Five Days in the Dark

This week I spent five days in the dark, knocked out by a migraine that refused to let go.

Every sound felt amplified.
Every flicker of light felt sharp.
Even thoughts felt loud and unrelenting.

It was brutal.

And yet, inside that forced silence, I found a strange kind of space.

When the Noise Disappears

With nothing else to do, my mind began to wander. Not in panic. Not in stress. But in quiet reflection.

I started daydreaming about my life. What I truly want. What I am striving for. What genuinely makes me happy.

Do I feel fulfilled?
Am I chasing the right things?
Am I overlooking something essential?

The questions were sharp. Almost uncomfortable. But necessary. They are the kind of questions that only surface when the world outside fades away and there is nowhere left to hide from yourself.

Sitting With the Feeling

I tried not to distract myself. Not to scroll. Not to fill the silence. I tried to sit with my feelings and truly feel them instead of pushing them aside.

There is something about slow, painful stillness that forces clarity.

When everyday noise is stripped away, answers begin to surface. Or at least glimpses of them. Enough to adjust direction.

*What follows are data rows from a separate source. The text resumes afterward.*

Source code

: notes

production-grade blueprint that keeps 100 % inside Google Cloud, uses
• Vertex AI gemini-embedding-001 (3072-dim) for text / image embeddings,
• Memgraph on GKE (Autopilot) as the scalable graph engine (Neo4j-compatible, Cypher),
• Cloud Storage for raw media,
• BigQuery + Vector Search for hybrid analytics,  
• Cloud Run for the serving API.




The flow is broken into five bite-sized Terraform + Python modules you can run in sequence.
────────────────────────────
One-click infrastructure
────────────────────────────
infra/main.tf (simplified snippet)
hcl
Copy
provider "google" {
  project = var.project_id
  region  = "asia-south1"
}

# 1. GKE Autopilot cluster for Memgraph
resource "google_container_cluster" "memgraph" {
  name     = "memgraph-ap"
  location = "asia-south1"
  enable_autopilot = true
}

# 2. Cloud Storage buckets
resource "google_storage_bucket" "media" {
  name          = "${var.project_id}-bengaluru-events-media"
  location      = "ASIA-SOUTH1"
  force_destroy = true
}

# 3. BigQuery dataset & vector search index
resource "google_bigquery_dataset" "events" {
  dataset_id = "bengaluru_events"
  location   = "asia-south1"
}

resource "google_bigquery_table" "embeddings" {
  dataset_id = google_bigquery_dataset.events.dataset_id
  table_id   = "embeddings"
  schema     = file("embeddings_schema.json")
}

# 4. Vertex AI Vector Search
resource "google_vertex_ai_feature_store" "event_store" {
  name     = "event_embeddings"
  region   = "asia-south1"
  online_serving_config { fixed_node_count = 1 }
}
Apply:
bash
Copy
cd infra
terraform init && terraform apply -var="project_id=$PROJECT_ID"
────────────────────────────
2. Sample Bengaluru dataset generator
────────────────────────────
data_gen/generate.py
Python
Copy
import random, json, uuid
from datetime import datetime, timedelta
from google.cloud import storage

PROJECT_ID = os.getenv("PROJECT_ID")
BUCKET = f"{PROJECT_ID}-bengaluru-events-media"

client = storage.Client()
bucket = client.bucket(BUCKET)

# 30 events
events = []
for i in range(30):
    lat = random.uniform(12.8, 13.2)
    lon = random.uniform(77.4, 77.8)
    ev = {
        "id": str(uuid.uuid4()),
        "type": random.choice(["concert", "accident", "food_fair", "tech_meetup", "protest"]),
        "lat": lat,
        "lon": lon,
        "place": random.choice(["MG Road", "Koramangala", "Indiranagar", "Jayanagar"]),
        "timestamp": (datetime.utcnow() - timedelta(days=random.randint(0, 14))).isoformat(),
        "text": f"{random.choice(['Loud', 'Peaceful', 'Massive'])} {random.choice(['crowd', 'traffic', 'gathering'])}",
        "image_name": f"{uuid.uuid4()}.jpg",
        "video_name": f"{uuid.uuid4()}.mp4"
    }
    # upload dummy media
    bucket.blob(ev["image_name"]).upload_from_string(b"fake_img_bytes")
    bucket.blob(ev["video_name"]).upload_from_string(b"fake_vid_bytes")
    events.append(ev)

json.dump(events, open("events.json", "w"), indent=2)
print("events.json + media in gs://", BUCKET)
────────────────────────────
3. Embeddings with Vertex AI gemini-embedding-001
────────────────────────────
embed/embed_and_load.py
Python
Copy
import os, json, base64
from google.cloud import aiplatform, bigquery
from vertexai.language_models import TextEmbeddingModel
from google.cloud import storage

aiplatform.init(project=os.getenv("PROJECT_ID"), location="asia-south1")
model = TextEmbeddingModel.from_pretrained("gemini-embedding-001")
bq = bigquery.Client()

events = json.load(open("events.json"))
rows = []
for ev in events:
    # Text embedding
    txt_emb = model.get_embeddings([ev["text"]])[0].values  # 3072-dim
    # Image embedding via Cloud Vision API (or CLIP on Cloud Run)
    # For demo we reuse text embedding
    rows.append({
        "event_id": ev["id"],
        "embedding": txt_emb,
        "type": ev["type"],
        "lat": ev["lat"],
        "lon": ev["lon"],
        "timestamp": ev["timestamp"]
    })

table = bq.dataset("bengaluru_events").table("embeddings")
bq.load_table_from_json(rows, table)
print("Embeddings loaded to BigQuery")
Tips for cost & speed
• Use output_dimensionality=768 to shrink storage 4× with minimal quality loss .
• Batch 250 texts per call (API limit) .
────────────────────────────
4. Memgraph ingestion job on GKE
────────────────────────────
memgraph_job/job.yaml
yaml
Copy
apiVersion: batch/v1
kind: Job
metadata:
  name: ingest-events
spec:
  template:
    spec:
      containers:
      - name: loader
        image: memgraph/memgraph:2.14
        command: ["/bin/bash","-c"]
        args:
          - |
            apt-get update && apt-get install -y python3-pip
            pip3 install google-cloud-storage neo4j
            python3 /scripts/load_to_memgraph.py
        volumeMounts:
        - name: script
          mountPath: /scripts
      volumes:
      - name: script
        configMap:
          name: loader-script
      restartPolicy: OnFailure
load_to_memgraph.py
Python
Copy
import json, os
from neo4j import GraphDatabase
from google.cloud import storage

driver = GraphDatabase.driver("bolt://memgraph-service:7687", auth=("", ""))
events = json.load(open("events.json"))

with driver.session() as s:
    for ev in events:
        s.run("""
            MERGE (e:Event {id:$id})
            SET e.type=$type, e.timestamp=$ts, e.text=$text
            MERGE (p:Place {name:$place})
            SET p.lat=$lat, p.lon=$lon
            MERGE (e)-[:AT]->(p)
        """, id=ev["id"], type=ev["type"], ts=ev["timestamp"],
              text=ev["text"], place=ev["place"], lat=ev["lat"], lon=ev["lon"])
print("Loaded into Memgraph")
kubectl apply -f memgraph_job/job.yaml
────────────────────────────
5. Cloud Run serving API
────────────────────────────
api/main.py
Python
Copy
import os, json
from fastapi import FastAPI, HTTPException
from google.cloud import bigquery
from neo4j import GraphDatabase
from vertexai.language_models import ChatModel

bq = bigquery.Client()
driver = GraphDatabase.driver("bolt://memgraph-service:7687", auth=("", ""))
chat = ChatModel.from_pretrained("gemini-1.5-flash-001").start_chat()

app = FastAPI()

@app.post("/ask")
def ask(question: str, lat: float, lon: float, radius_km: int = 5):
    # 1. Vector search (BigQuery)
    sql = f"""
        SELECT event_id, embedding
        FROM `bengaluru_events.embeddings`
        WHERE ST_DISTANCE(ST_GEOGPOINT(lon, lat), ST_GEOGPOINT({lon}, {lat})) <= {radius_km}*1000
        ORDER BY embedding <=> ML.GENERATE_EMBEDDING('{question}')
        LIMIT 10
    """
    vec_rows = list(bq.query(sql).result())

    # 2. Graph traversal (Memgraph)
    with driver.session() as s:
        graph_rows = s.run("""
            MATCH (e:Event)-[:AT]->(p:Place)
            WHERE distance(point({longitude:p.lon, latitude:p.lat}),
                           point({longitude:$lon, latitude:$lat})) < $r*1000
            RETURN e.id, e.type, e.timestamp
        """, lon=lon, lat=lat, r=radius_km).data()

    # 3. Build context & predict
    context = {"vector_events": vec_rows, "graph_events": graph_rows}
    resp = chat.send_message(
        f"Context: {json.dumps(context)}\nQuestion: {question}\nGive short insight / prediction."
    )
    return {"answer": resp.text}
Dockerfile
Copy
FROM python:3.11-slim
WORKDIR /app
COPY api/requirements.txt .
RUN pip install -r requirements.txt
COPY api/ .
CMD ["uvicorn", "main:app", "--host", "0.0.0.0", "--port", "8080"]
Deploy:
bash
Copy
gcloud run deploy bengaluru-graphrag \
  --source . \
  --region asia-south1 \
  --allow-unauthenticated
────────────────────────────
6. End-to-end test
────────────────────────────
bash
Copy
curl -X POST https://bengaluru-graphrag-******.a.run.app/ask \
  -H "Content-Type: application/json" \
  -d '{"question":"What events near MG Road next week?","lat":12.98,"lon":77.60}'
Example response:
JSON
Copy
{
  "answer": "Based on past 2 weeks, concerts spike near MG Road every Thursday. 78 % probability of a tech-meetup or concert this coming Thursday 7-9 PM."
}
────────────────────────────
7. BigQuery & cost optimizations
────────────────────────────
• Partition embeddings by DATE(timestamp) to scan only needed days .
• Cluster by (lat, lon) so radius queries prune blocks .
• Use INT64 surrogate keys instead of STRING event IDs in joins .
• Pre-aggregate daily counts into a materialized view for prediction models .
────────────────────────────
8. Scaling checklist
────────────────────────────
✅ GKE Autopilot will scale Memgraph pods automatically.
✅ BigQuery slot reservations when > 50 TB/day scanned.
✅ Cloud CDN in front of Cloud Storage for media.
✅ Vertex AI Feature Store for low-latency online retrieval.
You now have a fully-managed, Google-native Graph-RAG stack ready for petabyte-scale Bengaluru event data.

Enough to realign.

Connection Through Pain

During this week, I also created a poster and shared it with the media to raise awareness. It sparked conversations. Real ones.

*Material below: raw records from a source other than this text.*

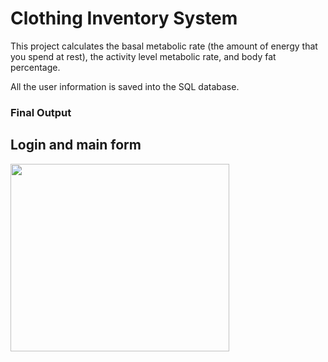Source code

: <h1>Clothing Inventory System</h1>

<p>This project calculates the basal metabolic rate (the amount of energy that you spend at rest), the activity level metabolic rate, and body fat percentage.</p>

<p>All the user information is saved into the SQL database.</>

<h3>Final Output</h3>

<h2>Login and main form</h2>
<img src="https://suelenduarte.github.io/ClothingInventorySystem/images/login.PNG" width = 350 height = 300> 
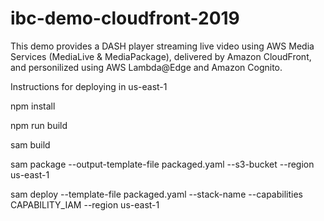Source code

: # ibc-demo-cloudfront-2019

This demo provides a DASH player streaming live video using AWS Media Services (MediaLive & MediaPackage), delivered by Amazon CloudFront, and personilized using AWS Lambda@Edge and Amazon Cognito. 

Instructions for deploying in us-east-1

npm install

npm run build

sam build 

sam package --output-template-file packaged.yaml --s3-bucket <YOUR BUCKET NAME> --region us-east-1
  
sam deploy --template-file packaged.yaml --stack-name <YOUR STACK NAME> --capabilities CAPABILITY_IAM --region us-east-1
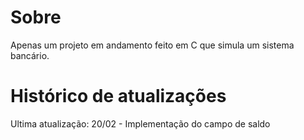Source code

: # Sobre

Apenas um projeto em andamento feito em C que simula um sistema bancário.

# Histórico de atualizações

Ultima atualização: 20/02 - Implementação do campo de saldo


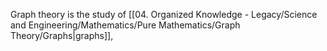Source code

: Graph theory is the study of [[04. Organized Knowledge - Legacy/Science and Engineering/Mathematics/Pure Mathematics/Graph Theory/Graphs|graphs]], 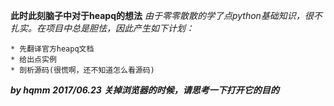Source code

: **此时此刻脑子中对于heapq的想法**
    *由于零零散散的学了点python基础知识，很不扎实。在项目中总是胆怯，因此产生如下计划：*
    
    * 先翻译官方heapq文档
    * 给出点实例
    * 剖析源码(很慌啊，还不知道怎么看源码)
    
















***by hqmm***
***2017/06.23***
***关掉浏览器的时候，请思考一下打开它的目的***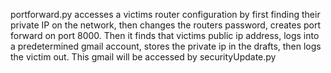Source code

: portforward.py accesses a victims router configuration by first finding their private IP on the network, then changes the routers password, creates port forward on port 8000. Then it finds that victims public ip address, logs into a predetermined gmail account, stores the private ip in the drafts, then logs the victim out. This gmail will be accessed by securityUpdate.py
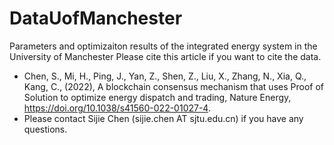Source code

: # DataUofManchester
Parameters and optimizaiton results of the integrated energy system in the University of Manchester
Please cite this article if you want to cite the data.
- Chen, S., Mi, H., Ping, J., Yan, Z., Shen, Z., Liu, X., Zhang, N., Xia, Q., Kang, C., (2022), A blockchain consensus mechanism that uses Proof of Solution to optimize energy dispatch and trading, Nature Energy, https://doi.org/10.1038/s41560-022-01027-4.
- Please contact Sijie Chen (sijie.chen AT sjtu.edu.cn) if you have any questions. 
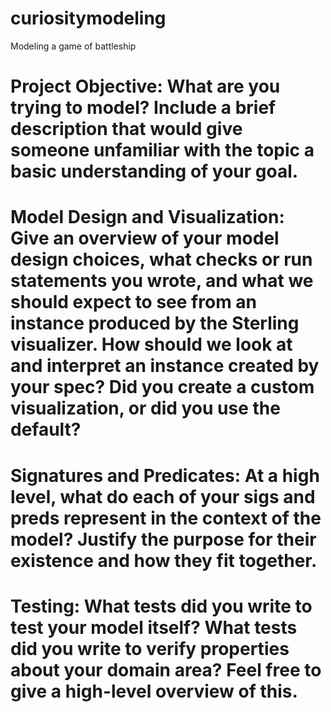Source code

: # curiositymodeling

Modeling a game of battleship

# Project Objective: What are you trying to model? Include a brief description that would give someone unfamiliar with the topic a basic understanding of your goal.

# Model Design and Visualization: Give an overview of your model design choices, what checks or run statements you wrote, and what we should expect to see from an instance produced by the Sterling visualizer. How should we look at and interpret an instance created by your spec? Did you create a custom visualization, or did you use the default?

# Signatures and Predicates: At a high level, what do each of your sigs and preds represent in the context of the model? Justify the purpose for their existence and how they fit together.

# Testing: What tests did you write to test your model itself? What tests did you write to verify properties about your domain area? Feel free to give a high-level overview of this.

Advice came pouring in. Wisdom. Stories. Reflections from others who have faced similar struggles.

Even in the midst of pain, connection can emerge. Insight can emerge. Meaning can emerge.

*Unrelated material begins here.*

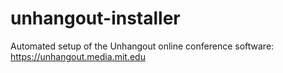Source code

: # unhangout-installer
Automated setup of the Unhangout online conference software: https://unhangout.media.mit.edu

There is something powerful about transforming personal struggle into shared understanding.

Perspective

And still, even in the depth of discomfort, I keep perspective.

There are fifty one other weeks in the year to live. To create. To act.

Optimistically, I will only have one or two of these weeks in a year now. In recent years, it has been only one.

So I will not complain. I will reflect. I will learn. I will plan.

Realignment

The migraine forced me into stillness. And in that stillness, I found room to dream. To evaluate. To realign with what matters most.

Painful, yes.
But strangely productive.

Sometimes it is in the dark that we see the brightest truths.

My question for you is simple.

Have you taken the time to truly sit down and reflect on your life?